§ Required action: Write back every entry exactly as it reads, with the pictures left behind.

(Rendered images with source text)

══════════

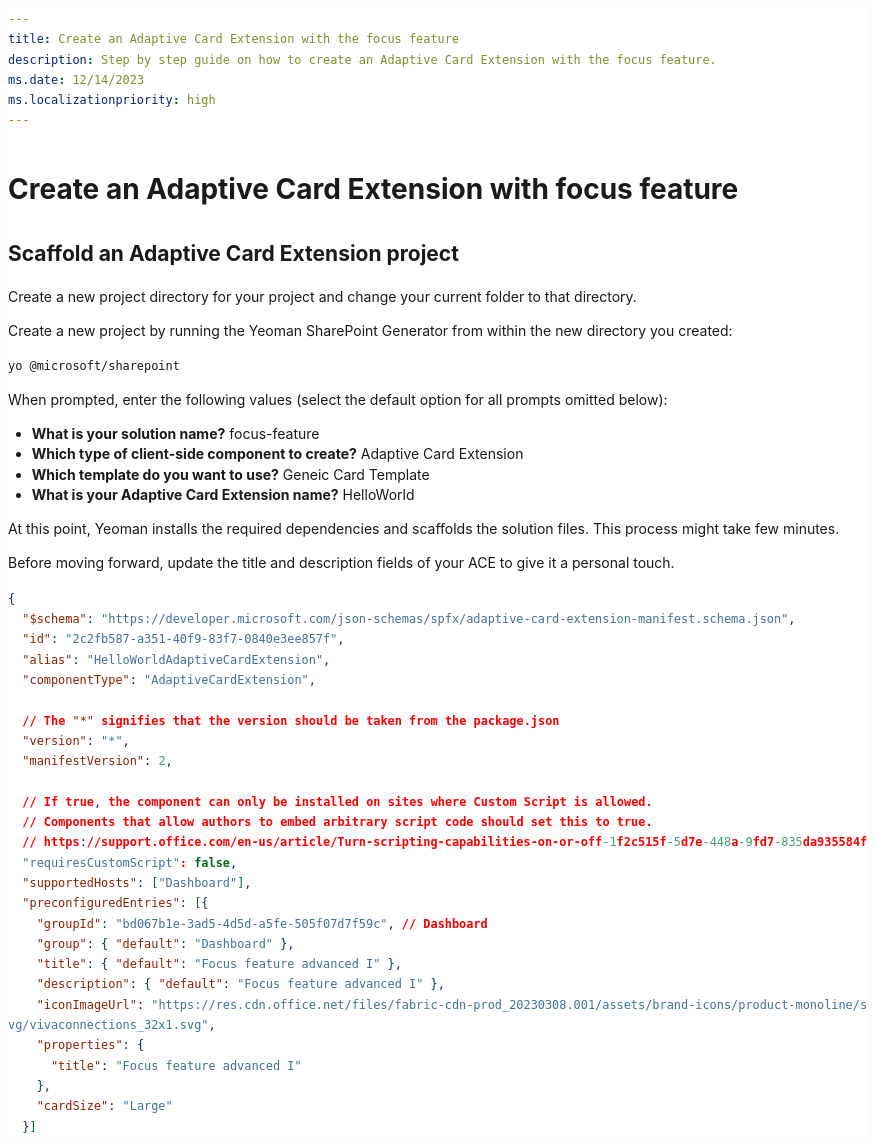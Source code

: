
 ```yaml
---
title: Create an Adaptive Card Extension with the focus feature
description: Step by step guide on how to create an Adaptive Card Extension with the focus feature.
ms.date: 12/14/2023
ms.localizationpriority: high
---
```

# Create an Adaptive Card Extension with focus feature

## Scaffold an Adaptive Card Extension project

Create a new project directory for your project and change your current folder to that directory.

Create a new project by running the Yeoman SharePoint Generator from within the new directory you created:

```console
yo @microsoft/sharepoint
```

When prompted, enter the following values (select the default option for all prompts omitted below):

- **What is your solution name?** focus-feature
- **Which type of client-side component to create?** Adaptive Card Extension
- **Which template do you want to use?** Geneic Card Template
- **What is your Adaptive Card Extension name?** HelloWorld

At this point, Yeoman installs the required dependencies and scaffolds the solution files. This process might take few minutes.

Before moving forward, update the title and description fields of your ACE to give it a personal touch.

```json
{
  "$schema": "https://developer.microsoft.com/json-schemas/spfx/adaptive-card-extension-manifest.schema.json",
  "id": "2c2fb587-a351-40f9-83f7-0840e3ee857f",
  "alias": "HelloWorldAdaptiveCardExtension",
  "componentType": "AdaptiveCardExtension",

  // The "*" signifies that the version should be taken from the package.json
  "version": "*",
  "manifestVersion": 2,

  // If true, the component can only be installed on sites where Custom Script is allowed.
  // Components that allow authors to embed arbitrary script code should set this to true.
  // https://support.office.com/en-us/article/Turn-scripting-capabilities-on-or-off-1f2c515f-5d7e-448a-9fd7-835da935584f
  "requiresCustomScript": false,
  "supportedHosts": ["Dashboard"],
  "preconfiguredEntries": [{
    "groupId": "bd067b1e-3ad5-4d5d-a5fe-505f07d7f59c", // Dashboard
    "group": { "default": "Dashboard" },
    "title": { "default": "Focus feature advanced I" },
    "description": { "default": "Focus feature advanced I" },
    "iconImageUrl": "https://res.cdn.office.net/files/fabric-cdn-prod_20230308.001/assets/brand-icons/product-monoline/svg/vivaconnections_32x1.svg",
    "properties": {
      "title": "Focus feature advanced I"
    },
    "cardSize": "Large"
  }]
```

══════════

§ Worked solution:
Source code

:
 ```yaml
---
title: Create an Adaptive Card Extension with the focus feature
description: Step by step guide on how to create an Adaptive Card Extension with the focus feature.
ms.date: 12/14/2023
ms.localizationpriority: high
---
```

# Create an Adaptive Card Extension with focus feature

## Scaffold an Adaptive Card Extension project

Create a new project directory for your project and change your current folder to that directory.

Create a new project by running the Yeoman SharePoint Generator from within the new directory you created:

```console
yo @microsoft/sharepoint
```

When prompted, enter the following values (select the default option for all prompts omitted below):

- **What is your solution name?** focus-feature
- **Which type of client-side component to create?** Adaptive Card Extension
- **Which template do you want to use?** Geneic Card Template
- **What is your Adaptive Card Extension name?** HelloWorld

At this point, Yeoman installs the required dependencies and scaffolds the solution files. This process might take few minutes.

Before moving forward, update the title and description fields of your ACE to give it a personal touch.

```json
{
  "$schema": "https://developer.microsoft.com/json-schemas/spfx/adaptive-card-extension-manifest.schema.json",
  "id": "2c2fb587-a351-40f9-83f7-0840e3ee857f",
  "alias": "HelloWorldAdaptiveCardExtension",
  "componentType": "AdaptiveCardExtension",

  // The "*" signifies that the version should be taken from the package.json
  "version": "*",
  "manifestVersion": 2,

  // If true, the component can only be installed on sites where Custom Script is allowed.
  // Components that allow authors to embed arbitrary script code should set this to true.
  // https://support.office.com/en-us/article/Turn-scripting-capabilities-on-or-off-1f2c515f-5d7e-448a-9fd7-835da935584f
  "requiresCustomScript": false,
  "supportedHosts": ["Dashboard"],
  "preconfiguredEntries": [{
    "groupId": "bd067b1e-3ad5-4d5d-a5fe-505f07d7f59c", // Dashboard
    "group": { "default": "Dashboard" },
    "title": { "default": "Focus feature advanced I" },
    "description": { "default": "Focus feature advanced I" },
    "iconImageUrl": "https://res.cdn.office.net/files/fabric-cdn-prod_20230308.001/assets/brand-icons/product-monoline/svg/vivaconnections_32x1.svg",
    "properties": {
      "title": "Focus feature advanced I"
    },
    "cardSize": "Large"
  }]
```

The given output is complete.